Não Existe Fila Preto



Paulo Santos Cruz

 
Acusam-me de incoerente por haver aceito a cor preta no Fila em artigo publicado nos idos de 1951 e, agora, por considerá-la impura.
Realmente naquela época escrevi o que então via pelas fazendas onde procurava Filas, cachorros bravos e com natural instinto de guarda, para proteção de minha casa e da minha coleção de pássaros.
O que entendia então sobre cães? Nada. Sabia apenas que tinha quatros pés. Qualquer cão grande e orelhudo, numa fazenda de criação de gado, para mim, era um Fila. Não havia padrão oficial da raça, logo, não teria respaldo algum se negasse pureza a qualquer detalhe somático. Os únicos, no mundo, autorizados a falar sobre Fila, naqueles tempos, eram os seus criadores, aqueles fazendeiros que chamavam a todos de “cabeçudos”, afirmando-os puros Filas.
Embora inteiramente leigo, já notava diferença nos poucos pretos que encontrava, tanto que nunca trouxe um sequer. Entretanto, desconhecendo detalhes rácicos, não consegui definir essas diferenças. Só trouxe amarelos – então lá qualificados como “baios de boca negra” – e rajados, lá definidos como “araçás”. Só trouxe um branco com manchas grandes, rajadas, adquirido nas minas de ouro do Morro Velho. Esses cães eu os distribuía entre os amigos, porque, naquele tempo, cachorro não se comprava, “se arrumava”, e eu, já inteiramente conquistado pelo temperamento e caráter do Fila, queria divulgá-lo, pois já o considerava muito superior, em utilidade, às raças então importadas.
Minha atividade divulgou-se, e as publicações especializadas – que na época nasciam e fechavam rapidamente – procuravam-me, insistentemente, para transmitir minhas experiências. Foi o que fiz: relatei o que via nas fazendas. Via pretos, embora muito poucos, e os fazendeiros garantiam que eram Filas logo eu os repetia. Que sabia eu para contrariá-los?

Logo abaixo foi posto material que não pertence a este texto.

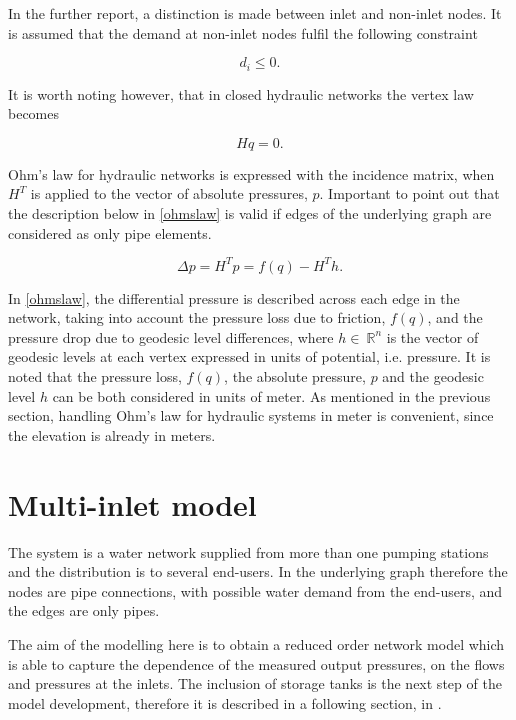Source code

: In the further report, a distinction is made between inlet and non-inlet nodes. It is assumed that the demand at non-inlet nodes fulfil the following constraint

\begin{equation}
  \label{non_inlet_constraint}
  d_i \leq 0.
\end{equation}

It is worth noting however, that in closed hydraulic networks the vertex law becomes

\begin{equation}
  \label{vertexlaw_closed}
  Hq = 0.
\end{equation}

Ohm's law for hydraulic networks is expressed with the incidence matrix, when $H^T$ is applied to the vector of absolute pressures, $p$. Important to point out that the description below in \eqref{ohmslaw} is valid if edges of the underlying graph are considered as only pipe elements.

\begin{equation}
  \label{ohmslaw}
  \Delta p = H^Tp = f(q) - H^Th.
\end{equation}

In \eqref{ohmslaw}, the differential pressure is described across each edge in the network, taking into account the pressure loss due to friction, $f(q)$, and the pressure drop due to geodesic level differences,  where $h \in \: \mathbb{R}^{n}$ is the vector of geodesic levels at each vertex expressed in units of potential, i.e. pressure. It is noted that the pressure loss, $f(q)$, the absolute pressure, $p$  and the geodesic level $h$ can be both considered in units of meter. As mentioned in the previous section, handling Ohm's law for hydraulic systems in meter is convenient, since the elevation is already in meters.


\section{Multi-inlet model}
\label{multi_inlet_reduced_network_description}

The system is a water network supplied from more than one pumping stations and the distribution is to several end-users. In the underlying graph therefore the nodes are pipe connections, with possible water demand from the end-users, and the edges are only pipes. 

The aim of the modelling here is to obtain a reduced order network model which is able to capture the dependence of the measured output pressures, on the flows and pressures at the inlets. The inclusion of storage tanks is the next step of the model development, therefore it is described in a following section, in . 

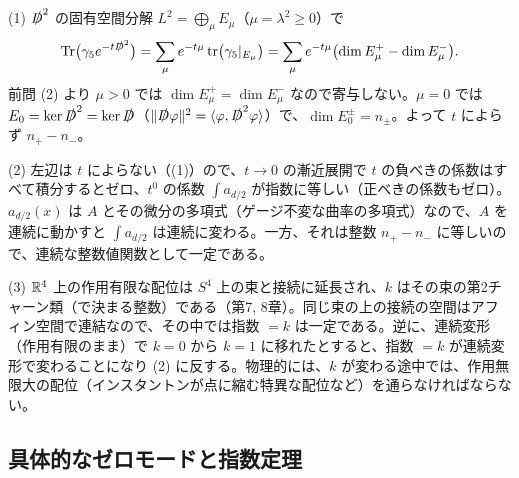 \begin{solution}
(1) $\slashed D^2$ の固有空間分解 $L^2=\bigoplus_{\mu}E_\mu$（$\mu=\lambda^2\ge0$）で
\[
\operatorname{Tr}\bigl(\gamma_5e^{-t\slashed D^2}\bigr)=\sum_\mu e^{-t\mu}\operatorname{tr}\bigl(\gamma_5|_{E_\mu}\bigr)=\sum_\mu e^{-t\mu}\bigl(\dim E_\mu^+-\dim E_\mu^-\bigr).
\]
前問 (2) より $\mu>0$ では $\dim E^+_\mu=\dim E^-_\mu$ なので寄与しない。$\mu=0$ では $E_0=\ker\slashed D^2=\ker\slashed D$（$\lVert\slashed D\varphi\rVert^2=\langle\varphi,\slashed D^2\varphi\rangle$）で、$\dim E_0^\pm=n_\pm$。よって $t$ によらず $n_+-n_-$。

(2) 左辺は $t$ によらない（(1)）ので、$t\to0$ の漸近展開で $t$ の負べきの係数はすべて積分するとゼロ、$t^0$ の係数 $\int a_{d/2}$ が指数に等しい（正べきの係数もゼロ）。$a_{d/2}(x)$ は $A$ とその微分の多項式（ゲージ不変な曲率の多項式）なので、$A$ を連続に動かすと $\int a_{d/2}$ は連続に変わる。一方、それは整数 $n_+-n_-$ に等しいので、連続な整数値関数として一定である。

(3) $\R^4$ 上の作用有限な配位は $S^4$ 上の束と接続に延長され、$k$ はその束の第2チャーン類（で決まる整数）である（第7, 8章）。同じ束の上の接続の空間はアフィン空間で連結なので、その中では指数 $=k$ は一定である。逆に、連続変形（作用有限のまま）で $k=0$ から $k=1$ に移れたとすると、指数 $=k$ が連続変形で変わることになり (2) に反する。物理的には、$k$ が変わる途中では、作用無限大の配位（インスタントンが点に縮む特異な配位など）を通らなければならない。
\end{solution}

\subsection{具体的なゼロモードと指数定理}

Hoje, tendo ainda na memória algumas cenas daqueles poucos cães pretos, e algum conhecimento zootécnico, posso afirmar que eram Dinamarqueses sem orelhas operadas, e não Filas.
Os Filas começaram a aparecer nas exposições, julgados, invariavelmente, pelo Sr. Tito Pacheco, criador de Fox Terriers de Pelo Liso. Os juizes estrangeiros mostravam-se curiosos, pediam o padrão. ...e não havia padrão.
Adolpho Lourenço Rheingantz, então um dos grandes impulsionadores da cinofilia, presidente, por dezenas de anos do Kenel Clube Paulista, procurou-me certo dia e pediu-me para elaborar o padrão do Fila. Confessou-me o constrangimento que sentia a ser interpelado a respeito pelos juizes estrangeiros. Geralmente não confessava a inexistência do padrão e prometia traduzi-lo e remetê-lo. A hora havia chegado, pois alguns deles cobravam a promessa. E eu, moço e ousado, senti-me “salvador da honra de cinofilia brasileira”, redigindo às pressas um padrão e entregando-o ao Sr. Rheingantz, para que pudesse traduzir e remeter às demais nações. Assim ele o fez, não sem antes submeter meu trabalho ao Sr. João Ebner – que possuía um casal de Filas – e ao Dr. Waldemar Rathsam, veterinário e entusiasta da raça.
Hoje, perdoem-me a imodéstia, relendo aquele padrão, não me envergonho de tê-lo escrito. É um simples relato somático e mental do Fila, sem qualquer informação técnica, mas, em linhas gerais, não me envergonha.
Os anos se passaram e, numa exposição, na sede de campo do KCP ( ainda havia verificação de raça para o Fila), surgiu, pleiteando registro, um péssimo Dinamarquês, péssimo porque de pernas curtas e com uma barbela imensa. Não recordo mais o nome do juiz, mas o registro foi negado, deixando o proprietário furiosíssimo, argumentando com a barbela como prova de pureza rácica.
Foi esse o primeiro “Fila” preto que vi numa pista. Observem que escrevo “Fila” entre aspas.
Transcorreram os anos e, certa feita, o Dr. Ênio Monte, do canil ABC avisou-me haver adquirido, no interior, um Fila preto-azeviche. Fui vê-lo. Era um péssimo Dinamarquês. Alertei Ênio sobre os perigos dos genes vinculados à cor e dos caracteres desconhecidos que poderiam acompanhar a cor preta... mas o cão já havia sido usado. A ninhada era típica de Dinamarqueses: todos fininhos, pernaltinhas, magrinhos, pretinhos. O Dr. Ênio não teve dúvida, vendeu todos para o Rio. Não sem antes registrar a ninhada, com todos os filhotes recebendo nomes iniciados com a letra “Y”.
Ainda mas tarde o mesmo Dr. Ênio Monte, avisou-me da aquisição de outro preto, mais de uma ninhada com vários irmãos rajados, o que afiançaria a sua tipicidade.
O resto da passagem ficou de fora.